■ DATA EXTRACTS
------------------------------------------------------------
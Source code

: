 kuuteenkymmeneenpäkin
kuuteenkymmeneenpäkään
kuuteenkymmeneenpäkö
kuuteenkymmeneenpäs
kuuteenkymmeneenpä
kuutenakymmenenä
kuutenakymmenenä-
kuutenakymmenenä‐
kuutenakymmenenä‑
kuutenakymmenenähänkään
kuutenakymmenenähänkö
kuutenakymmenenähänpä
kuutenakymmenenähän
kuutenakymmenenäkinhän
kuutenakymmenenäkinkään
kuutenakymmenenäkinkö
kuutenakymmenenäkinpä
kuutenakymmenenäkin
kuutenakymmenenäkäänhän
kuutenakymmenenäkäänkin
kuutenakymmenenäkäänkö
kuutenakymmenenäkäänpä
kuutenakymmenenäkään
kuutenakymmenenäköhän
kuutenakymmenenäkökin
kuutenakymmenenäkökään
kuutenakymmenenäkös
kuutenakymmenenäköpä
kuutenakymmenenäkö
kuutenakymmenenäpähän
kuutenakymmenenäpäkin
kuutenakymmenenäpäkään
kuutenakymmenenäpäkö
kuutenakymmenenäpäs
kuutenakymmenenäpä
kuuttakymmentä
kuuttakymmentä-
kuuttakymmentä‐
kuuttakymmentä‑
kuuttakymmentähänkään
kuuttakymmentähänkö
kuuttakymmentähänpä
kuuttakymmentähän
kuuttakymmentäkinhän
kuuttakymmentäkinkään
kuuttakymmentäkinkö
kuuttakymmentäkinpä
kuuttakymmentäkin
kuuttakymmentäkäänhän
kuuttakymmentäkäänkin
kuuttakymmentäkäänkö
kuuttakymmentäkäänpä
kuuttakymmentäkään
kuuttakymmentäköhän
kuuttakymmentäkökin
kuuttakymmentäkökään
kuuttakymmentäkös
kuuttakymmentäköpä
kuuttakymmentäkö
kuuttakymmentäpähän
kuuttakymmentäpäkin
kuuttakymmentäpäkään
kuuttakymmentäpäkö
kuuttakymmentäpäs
------------------------------------------------------------
■ PROBLEM DETAILS
Retype, exactly as written, everything from the first line of the data above through the line containing "kuuttakymmentähänpä". Nothing else should appear.

■ EXPECTED OUTPUT
Source code

: kuuteenkymmeneenpäkin
kuuteenkymmeneenpäkään
kuuteenkymmeneenpäkö
kuuteenkymmeneenpäs
kuuteenkymmeneenpä
kuutenakymmenenä
kuutenakymmenenä-
kuutenakymmenenä‐
kuutenakymmenenä‑
kuutenakymmenenähänkään
kuutenakymmenenähänkö
kuutenakymmenenähänpä
kuutenakymmenenähän
kuutenakymmenenäkinhän
kuutenakymmenenäkinkään
kuutenakymmenenäkinkö
kuutenakymmenenäkinpä
kuutenakymmenenäkin
kuutenakymmenenäkäänhän
kuutenakymmenenäkäänkin
kuutenakymmenenäkäänkö
kuutenakymmenenäkäänpä
kuutenakymmenenäkään
kuutenakymmenenäköhän
kuutenakymmenenäkökin
kuutenakymmenenäkökään
kuutenakymmenenäkös
kuutenakymmenenäköpä
kuutenakymmenenäkö
kuutenakymmenenäpähän
kuutenakymmenenäpäkin
kuutenakymmenenäpäkään
kuutenakymmenenäpäkö
kuutenakymmenenäpäs
kuutenakymmenenäpä
kuuttakymmentä
kuuttakymmentä-
kuuttakymmentä‐
kuuttakymmentä‑
kuuttakymmentähänkään
kuuttakymmentähänkö
kuuttakymmentähänpä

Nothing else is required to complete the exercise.